When the CEO asks you to do something, most of us scamper away to fulfil the task right away without questioning their instructions. (Well, not out loud, anyway.)
A new type of cyberscam called CEO fraud or business email compromise feeds on this subservience.
What happens is that the fraudster sends a very legitimate looking email that requests a bank transfer, or personal information on employees. And very often, these emails link to a spoof of the company website that looks just like the real thing. Plus the fraudsters often research the names of who does what in your company, so they know exactly whom to target (by first name).

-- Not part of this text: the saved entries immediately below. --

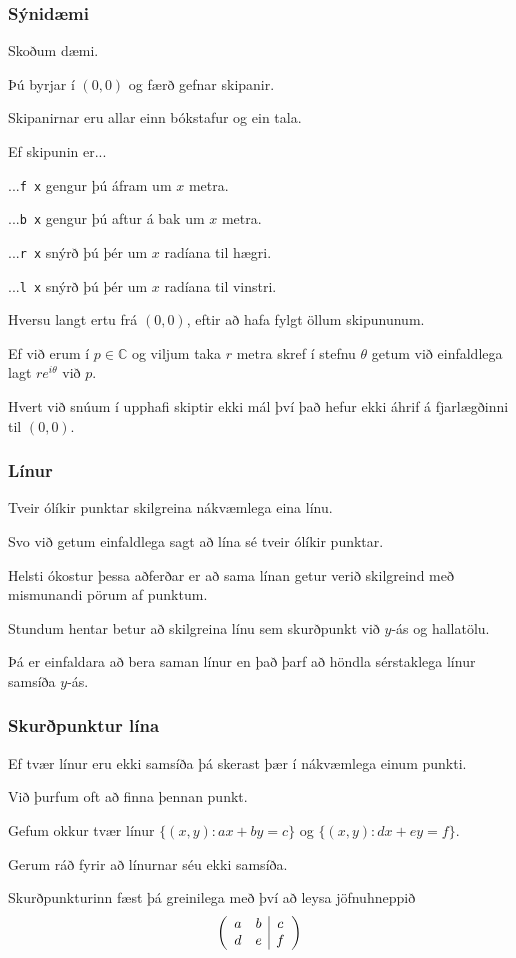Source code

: {
	\frametitle{Sýnidæmi}
	{
		\item<1-> Skoðum dæmi.
		\item<2-> Þú byrjar í $(0, 0)$ og færð gefnar skipanir.
		\item<3-> Skipanirnar eru allar einn bókstafur og ein tala.
		\item<4-> Ef skipunin er...
		{
			\item<5-> ...\texttt{f x} gengur þú áfram um $x$ metra.
			\item<6-> ...\texttt{b x} gengur þú aftur á bak um $x$ metra.
			\item<7-> ...\texttt{r x} snýrð þú þér um $x$ radíana til hægri.
			\item<8-> ...\texttt{l x} snýrð þú þér um $x$ radíana til vinstri.
		}
		\item<9-> Hversu langt ertu frá $(0, 0)$, eftir að hafa fylgt öllum skipununum.
	}
}

{
	{
		\item<1-> Ef við erum í $p \in \mathbb{C}$ og viljum taka $r$ metra skref í stefnu $\theta$ getum við einfaldlega lagt $re^{i\theta}$ við $p$.
		\item<2-> Hvert við snúum í upphafi skiptir ekki mál því það hefur ekki áhrif á fjarlægðinni til $(0, 0)$.
	}
}

{
}

{
	\frametitle{Línur}
	{
		\item<1-> Tveir ólíkir punktar skilgreina nákvæmlega eina línu.
		\item<2-> Svo við getum einfaldlega sagt að lína sé tveir ólíkir punktar.
		\item<3-> Helsti ókostur þessa aðferðar er að sama línan getur verið skilgreind með mismunandi pörum af punktum.
		\item<4-> Stundum hentar betur að skilgreina línu sem skurðpunkt við $y$-ás og hallatölu. 
		\item<5-> Þá er einfaldara að bera saman línur en það þarf að höndla sérstaklega línur samsíða $y$-ás.
	}
}

\iffalse

{
	\frametitle{Skurðpunktur lína}
	{
		\item<1-> Ef tvær línur eru ekki samsíða þá skerast þær í nákvæmlega einum punkti.
		\item<2-> Við þurfum oft að finna þennan punkt.
		\item<3-> Gefum okkur tvær línur $\{(x, y) : ax + by=c\}$ og $\{(x, y) : dx + ey=f\}$.
		\item<4-> Gerum ráð fyrir að línurnar séu ekki samsíða.
		\item<5-> Skurðpunkturinn fæst þá greinilega með því að leysa jöfnuhneppið
			\[
				\left (
				\begin{array}{c c | c}
					a & b & c\\
					d & e & f
				\end{array}
				\right )
			\]
	}
}

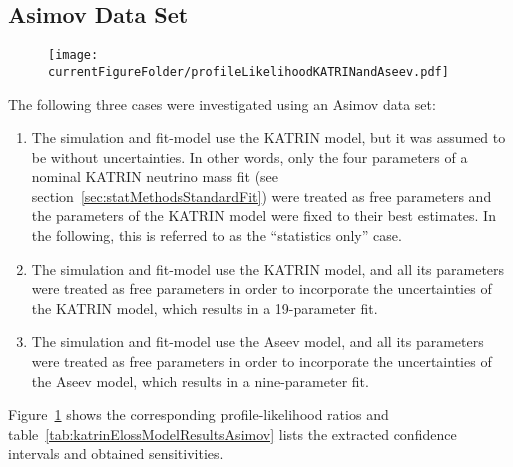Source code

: \subsection{Asimov Data Set}
\label{sec:katrinElossModelResultsAsimov}
\begin{figure}[t]
	\centering
	\texttt{[image: \\currentFigureFolder/profileLikelihoodKATRINandAseev.pdf]}
	\label{fig:katrinElossResultsProfileLikelihood}
\end{figure}
The following three cases were investigated using an Asimov data set:
\begin{enumerate}
	\item The simulation and fit-model use the KATRIN model, but it was assumed to be without uncertainties. In other words, only the four parameters of a nominal KATRIN neutrino mass fit (see section~\ref{sec:statMethodsStandardFit}) were treated as free parameters and the parameters of the KATRIN model were fixed to their best estimates. In the following, this is referred to as the ``statistics only'' case.
	\item The simulation and fit-model use the KATRIN model, and all its parameters were treated as free parameters  in order to incorporate the uncertainties of the KATRIN model, which results in a 19-parameter fit.
	\item The simulation and fit-model use the Aseev model, and all its parameters were treated as free parameters in order to incorporate the uncertainties of the Aseev model, which results in a nine-parameter fit.
\end{enumerate}
Figure~\ref{fig:katrinElossResultsProfileLikelihood} shows the corresponding profile-likelihood ratios and table~\ref{tab:katrinElossModelResultsAsimov} lists the extracted confidence intervals and obtained sensitivities.

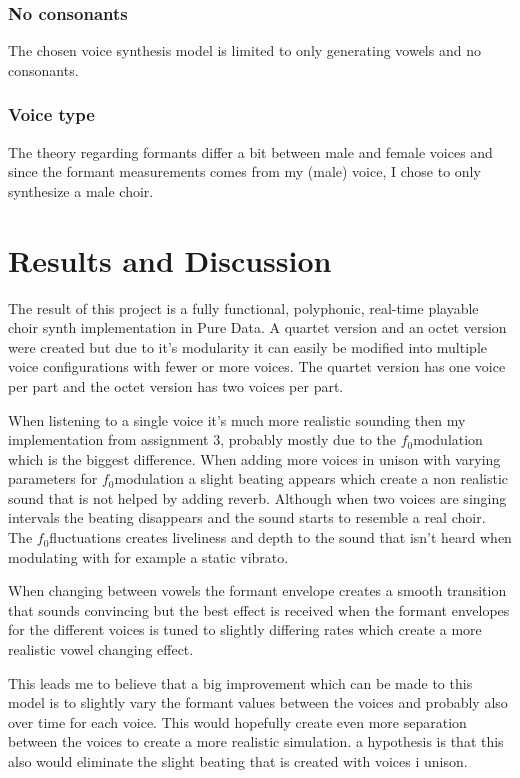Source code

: \documentclass{article}
\newcommand{\fo}{$f_0$}
\begin{document}
\subsubsection{No consonants}
The chosen voice synthesis model is limited to only generating vowels and no consonants.

\subsubsection{Voice type}
The theory regarding formants differ a bit between male and female voices and since the formant measurements comes from my (male) voice, I chose to only synthesize a male choir.

\section{Results and Discussion}\label{sec:results-discussion}
The result of this project is a fully functional, polyphonic, real-time playable choir synth implementation in Pure Data. A quartet version and an octet version were created but due to it's modularity it can easily be modified into multiple voice configurations with fewer or more voices. The quartet version has one voice per part and the octet version has two voices per part.

When listening to a single voice it's much more realistic sounding then my implementation from assignment 3, probably mostly due to the \fo  modulation which is the biggest difference. When adding more voices in unison with varying parameters for \fo  modulation a slight beating appears which create a non realistic sound that is not helped by adding reverb. Although when two voices are singing intervals the beating disappears and the sound starts to resemble a real choir. The \fo  fluctuations creates liveliness and depth to the sound that isn't heard when modulating with for example a static vibrato.

When changing between vowels the formant envelope creates a smooth transition that sounds convincing but the best effect is received when the formant envelopes for the different voices is tuned to slightly differing rates which create a more realistic vowel changing effect.

This leads me to believe that a big improvement which can be made to this model is to slightly vary the formant values between the voices and probably also over time for each voice. This would hopefully create even more separation between the voices to create a more realistic simulation. a hypothesis is that this also would eliminate the slight beating that is created with voices i unison.
\end{document}
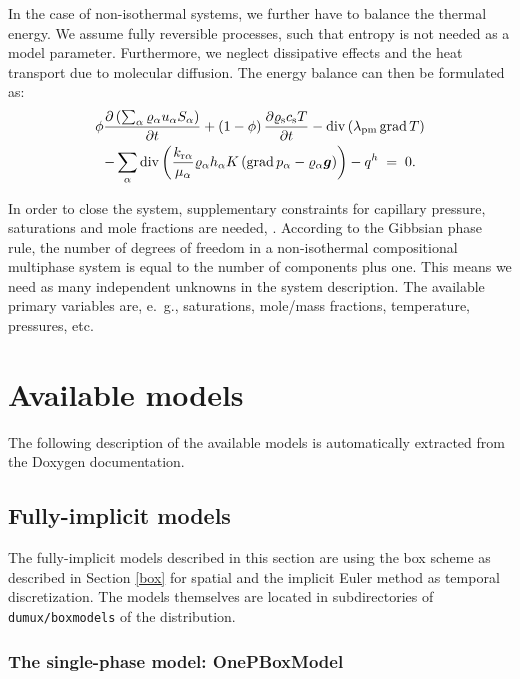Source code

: In the case of non-isothermal systems, we further have to balance the
thermal energy. We assume fully reversible processes, such that entropy
is not needed as a model parameter. Furthermore, we neglect 
dissipative effects and the heat transport due to molecular
diffusion. The energy balance can then be
formulated as:
%
\begin{multline}
  \label{A3:eqenergmak1}
  \phi \frac{\partial \left( \sum_\alpha \varrho_{\alpha}
      u_\alpha S_\alpha \right)}{\partial t} + \left( 1 -
    \phi \right) \frac{\partial \varrho_{\text{s}} c_{\text{s}}
    T}{\partial t}  
 - \operatorname{div} \left( \lambda_{\text{pm}} \operatorname{grad} T \right)
   \\
   - \sum\limits_\alpha \operatorname{div} \left( \frac{k_{\text{r}
        \alpha}}{\mu_\alpha} \varrho_{\alpha} h_\alpha
    K \left( \operatorname{grad} p_\alpha - \varrho_{\alpha}
      \boldsymbol{g} \right) \right)  
 - q^h \; = \; 0.
\end{multline}

In order to close the system, supplementary constraints for capillary pressure, saturations and mole
fractions are needed, \cite{A3:helmig:1997}. 
According to the Gibbsian phase rule, the number of degrees of freedom
in a non-isothermal compositional multiphase system is equal to the
number of components plus one. This means we need as many independent
unknowns in the system description. The
available primary variables are, e.\ g., saturations, mole/mass
fractions, temperature, pressures, etc.




\section{Available models} 
The following description of the available models is automatically extracted 
from the Doxygen documentation.

\subsection{Fully-implicit models} 

The fully-implicit models described in this section are using the box
scheme as described in Section \ref{box} for spatial and the implicit Euler
method as temporal discretization. The models themselves are located in
subdirectories of \texttt{dumux/boxmodels} of the \Dumux distribution.

\subsubsection{The single-phase model: OnePBoxModel} 


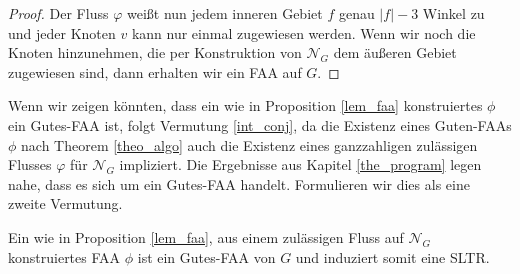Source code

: \begin{proof}
Der Fluss $\varphi$ weißt nun jedem inneren Gebiet $f$ genau $|f|-3$ Winkel zu und jeder Knoten $v$ kann nur einmal zugewiesen werden. Wenn wir noch die Knoten hinzunehmen, die per Konstruktion von $\mathcal{N}_G$ dem äußeren Gebiet zugewiesen sind, dann erhalten wir ein FAA auf $G$.
\end{proof}

Wenn wir zeigen könnten, dass ein wie in Proposition \ref{lem_faa} konstruiertes $\phi$ ein Gutes-FAA ist, folgt Vermutung \ref{int_conj}, da die Existenz eines Guten-FAAs $\phi$ nach Theorem \ref{theo_algo} auch die Existenz eines ganzzahligen zulässigen Flusses $\varphi$ für $\mathcal{N}_G$ impliziert. Die Ergebnisse aus Kapitel \ref{the_program} legen nahe, dass es sich um ein Gutes-FAA handelt. Formulieren wir dies als eine zweite Vermutung.

\begin{conjecture}\label{faa_conj}
Ein wie in Proposition \ref{lem_faa}, aus einem zulässigen Fluss auf $\mathcal{N}_G$ konstruiertes FAA $\phi$ ist ein Gutes-FAA von $G$ und induziert somit eine SLTR.
\end{conjecture}

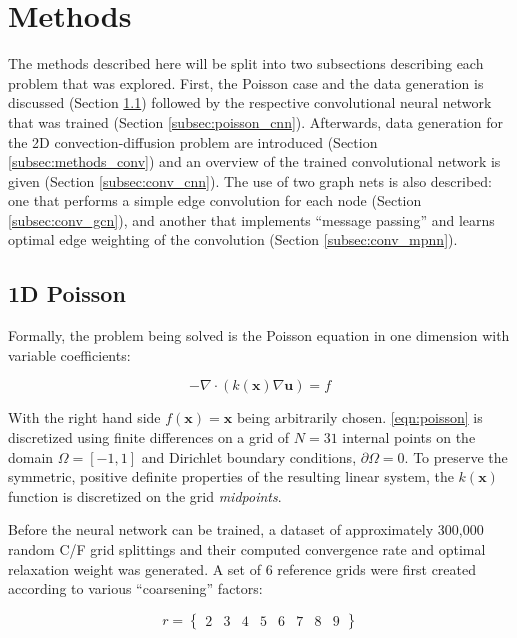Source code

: \documentclass[review]{siamart190516}
\renewcommand{\vec}[1]{\bm{{#1}}}
\newcommand{\grad}{\nabla}
\begin{document}
\section{Methods}\label{sec:methods}

The methods described here will be split into two subsections describing each problem that was explored. First, the Poisson case and the data generation is discussed (Section \ref{subsec:methods_poisson}) followed by the respective convolutional neural network that was trained (Section \ref{subsec:poisson_cnn}).  Afterwards, data generation for the 2D convection-diffusion problem are introduced (Section \ref{subsec:methods_conv}) and an overview of the trained convolutional network is given (Section \ref{subsec:conv_cnn}).  The use of two graph nets is also described: one that performs a simple edge convolution for each node (Section \ref{subsec:conv_gcn}), and another that implements ``message passing'' and learns optimal edge weighting of the convolution (Section \ref{subsec:conv_mpnn}).

\subsection{1D Poisson}\label{subsec:methods_poisson}

Formally, the problem being solved is the Poisson equation in one dimension with variable coefficients:

\begin{equation} \label{eqn:poisson}
  -\grad \cdot \left(k\left(\vec{x}\right) \grad\vec{u}\right) = f
\end{equation}

With the right hand side $f\left(\vec{x}\right)=\vec{x}$ being arbitrarily chosen.  \ref{eqn:poisson} is discretized using finite differences on a grid of $N=31$ internal points on the domain $\Omega = \left[-1, 1\right]$ and Dirichlet boundary conditions, $\partial\Omega = 0$.  To preserve the symmetric, positive definite properties of the resulting linear system, the $k\left(\vec{x}\right)$ function is discretized on the grid \textit{midpoints}.

Before the neural network can be trained, a dataset of approximately 300,000 random C/F grid splittings and their computed convergence rate and optimal relaxation weight was generated.  A set of $6$ reference grids were first created according to various ``coarsening'' factors:

\begin{equation} \label{eqn:poisson_coarsening}
  r = \begin{Bmatrix} 2 & 3 & 4 & 5 & 6 & 7 & 8 & 9\end{Bmatrix}
\end{equation}
\end{document}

Example of an email with CEO fraud:
An employee received an email that looked like it came from his CEO. It said:
I will need you to process an urgent payment, which needs to go out today as a same value day payment.
Let me know when you are set to proceed so I can have the account information forwarded to you once received.
By sheer luck, the CEO walked into the accounting department shortly after this email was received. Tim in Accounts told the CEO that he was working on the wire transfer… and the CEO realised something was very wrong, as he hadn’t requested a bank transfer. And the fraudster was actually communicating with the Accounts team in real time, to get them to initiate the transfer.
Not everyone is so lucky…
With this kind of fraud, we always think it happens to someone else. But sometimes the “someone else” factor gets too close for comfort.
The Optimus Systems team recently spoke to a business owner in New Zealand whose friend lost $85k in CEO fraud.
CEO fraud is a very real risk, and there are large amounts of money involved.
How can you protect yourself from CEO fraud?
The best thing you can do is to avoid receiving fraudulent emails in the first place. Our email protection service will filter out as much of this type of fraudulent communication as possible.
How? mymailsecurity checks for email spoofing and phishing traits, to try and ensure the message never makes it to you and your employees’ mailboxes. This is a really important measure in preventing email scams, because prevention is so much better than cure.
Also, be sure to educate your employees so they know how to identify email cyber attacks. This will help them at home as well as at work. Hyperlink to new email cyber attacks article.
And if you do receive an email that looks a bit off, make a phone call to confirm the request – even if it does mean calling the CEO. The big boss would rather you called them than not.
Finally, consider having a separation between who can initiate bank transfers, and who can approve them.